Я проглотил большой кусок омлета и принялся рассказывать ему все то, что приключилось с нашей семьей за последний месяц. Поведал о том, как мы с отцом, вернувшись с базара, застали дома около дюжины полицейских вместе с ФСБшниками и возглавляющего их полковника Захаркина; как тот сфабриковал дело против моего отца, оклеветав его контрабандистом оружия Хызыр-рейсом; и как решил затем взяться и за меня.

— Дела-а… — задумчиво протянул дядя, — и что это ему от вас понадобилось, от простой рабочей семьи? Может у него зуб какой на твоего отца есть?

— Не знаю, а́би. Мы люди маленькие, нигде не встревали, ни во что не ввязывались, жили себе спокойно, виноград выращивали и продавали.

— Но теперь тебе дорога на родину пока заказана, — заключил дядя и поднялся налить себе уже заварившегося чаю.

— Я не знаю, что будет дальше, куда мне идти, чем заниматься… Меня словно отправили в изгнание…

— Не падай духом, Карим, что-нибудь да придумаем, — казалось, дядя никогда не унывал и ничто не могло его смутить. — У меня есть один друг — Асматулла, он — уйгур, держит небольшой уйгурский ресторанчик в районе Аксарай. Сегодня съездим туда. Я думаю, договоримся и на первое время пристроим тебя. А там видно будет. Правда это в европейской части, далековато будет. Но пока это единственное, что пришло мне в голову.

Не таким я представлял себе поход на свое первое собеседование по работе, но выбирать и вправду было не из чего. Хотя, от мамы я слышал, что дядя Энвер уже давно устроился на какую-то неплохую должность. Вряд ли он подрабатывал официантом в кафешке. Я только не знал, как бы у него покультурнее об этом спросить или намекнуть. Но слова как-то сами вырвались изо рта:

— А с вами можно поработать?

Дядя вдруг резко переменился в лице и как-то странно замотал головой, словно побаивался чего-то:

— Н-нет, не стоит, не думаю, что тебе стоит… — отпил он горячего чая из стаканчика и, обжегшись, воскликнул. — У нас сейчас нету свободных вакансий, к сожалению, — отставив чай, дядя быстрым шагом направился в прихожую. Дожевав свой омлет, я последовал за ним.

***

Своей машины к моему удивлению у дяди не было, поэтому тем же утром он познакомил меня с общественным транспортом Стамбула. Как оказалось, его апартаменты (а так здесь называют не одну какую-то квартиру, а целиком квартирный дом) находились недалеко от автобусной остановки Бааларбаши.
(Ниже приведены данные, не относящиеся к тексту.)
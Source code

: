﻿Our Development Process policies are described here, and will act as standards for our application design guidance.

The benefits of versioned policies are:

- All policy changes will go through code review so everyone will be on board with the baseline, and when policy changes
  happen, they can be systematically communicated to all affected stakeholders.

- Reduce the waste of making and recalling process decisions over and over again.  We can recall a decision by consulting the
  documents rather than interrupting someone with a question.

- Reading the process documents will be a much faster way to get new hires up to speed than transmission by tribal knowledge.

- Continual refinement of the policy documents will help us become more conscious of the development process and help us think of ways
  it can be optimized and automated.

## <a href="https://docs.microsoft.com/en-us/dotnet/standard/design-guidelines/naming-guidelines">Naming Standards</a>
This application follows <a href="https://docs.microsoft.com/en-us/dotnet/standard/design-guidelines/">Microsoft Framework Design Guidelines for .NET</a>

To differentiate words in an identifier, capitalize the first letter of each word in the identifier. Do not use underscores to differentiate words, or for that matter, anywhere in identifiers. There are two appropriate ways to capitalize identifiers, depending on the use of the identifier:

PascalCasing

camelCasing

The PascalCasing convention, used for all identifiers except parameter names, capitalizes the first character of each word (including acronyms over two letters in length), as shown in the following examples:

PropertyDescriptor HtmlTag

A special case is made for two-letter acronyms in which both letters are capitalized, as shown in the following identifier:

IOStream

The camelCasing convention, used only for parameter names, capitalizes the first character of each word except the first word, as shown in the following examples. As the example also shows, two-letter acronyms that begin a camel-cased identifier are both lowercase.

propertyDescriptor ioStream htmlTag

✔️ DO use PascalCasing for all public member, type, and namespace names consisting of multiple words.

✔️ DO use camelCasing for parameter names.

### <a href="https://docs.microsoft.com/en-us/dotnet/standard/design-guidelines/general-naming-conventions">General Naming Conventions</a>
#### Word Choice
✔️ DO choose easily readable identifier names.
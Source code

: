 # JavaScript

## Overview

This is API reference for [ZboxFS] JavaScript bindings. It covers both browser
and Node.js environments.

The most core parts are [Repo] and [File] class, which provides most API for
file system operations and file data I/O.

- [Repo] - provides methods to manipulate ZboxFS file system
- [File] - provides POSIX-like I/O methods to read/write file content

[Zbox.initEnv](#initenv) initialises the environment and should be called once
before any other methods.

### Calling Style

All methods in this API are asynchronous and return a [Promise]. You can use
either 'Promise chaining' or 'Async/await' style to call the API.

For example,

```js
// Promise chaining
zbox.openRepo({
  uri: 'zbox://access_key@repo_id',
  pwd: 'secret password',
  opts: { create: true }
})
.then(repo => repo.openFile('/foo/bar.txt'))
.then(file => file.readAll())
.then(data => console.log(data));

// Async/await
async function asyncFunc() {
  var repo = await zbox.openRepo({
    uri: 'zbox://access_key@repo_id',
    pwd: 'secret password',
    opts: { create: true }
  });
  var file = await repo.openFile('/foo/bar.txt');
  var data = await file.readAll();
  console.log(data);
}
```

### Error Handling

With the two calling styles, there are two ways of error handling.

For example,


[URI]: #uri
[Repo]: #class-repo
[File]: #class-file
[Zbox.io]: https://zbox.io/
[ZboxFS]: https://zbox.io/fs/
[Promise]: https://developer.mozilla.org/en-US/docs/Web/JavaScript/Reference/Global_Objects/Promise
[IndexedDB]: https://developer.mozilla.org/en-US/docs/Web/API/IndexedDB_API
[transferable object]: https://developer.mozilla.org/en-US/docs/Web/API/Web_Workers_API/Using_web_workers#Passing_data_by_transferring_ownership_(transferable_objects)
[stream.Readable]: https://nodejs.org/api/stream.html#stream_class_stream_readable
При дневном свете город выглядел уже совсем иначе — не было тех мигающих и светящихся красок со всех сторон, все казалось каким-то более спокойным. В автобусе стояла невыносимая жара, и когда мы наконец покинули его на конечной остановке у набережной Ускюдар, я с облегчением вдохнул морского воздуха. Но, чтобы добраться до кафешки Асматуллы-бея[15], нам необходимо было еще пересесть на метро.

— Сейчас поедем под водой, — заметил дядя, когда мы начали спускаться на эскалаторе вниз, — под самим Босфором.

Я даже и представить себе не мог, что такое бывает! Что люди додумались и сумели построить метро под огромной толщей воды, под проливом, который вчера, отражая ночное небо, казался бездонной черной дырой. Хотя я и слышал о тоннеле Ла-Манш, соединяющем Англию и Францию, но не мог поверить в то, что сам с минуты на минуту окажусь в подобном тоннеле. Однако во время самого переезда между станциями на азиатской и европейской сторонах Босфора я к своему разочарованию ничего особенного не почувствовал: за окном вагона все также, как и в любом другом метро, проносились темные пошарпанные бетонные стены. И ощущения того, что я несколько минут находился на самом дне пролива, что надо мной находилось несколько сотен метров воды, этого не было.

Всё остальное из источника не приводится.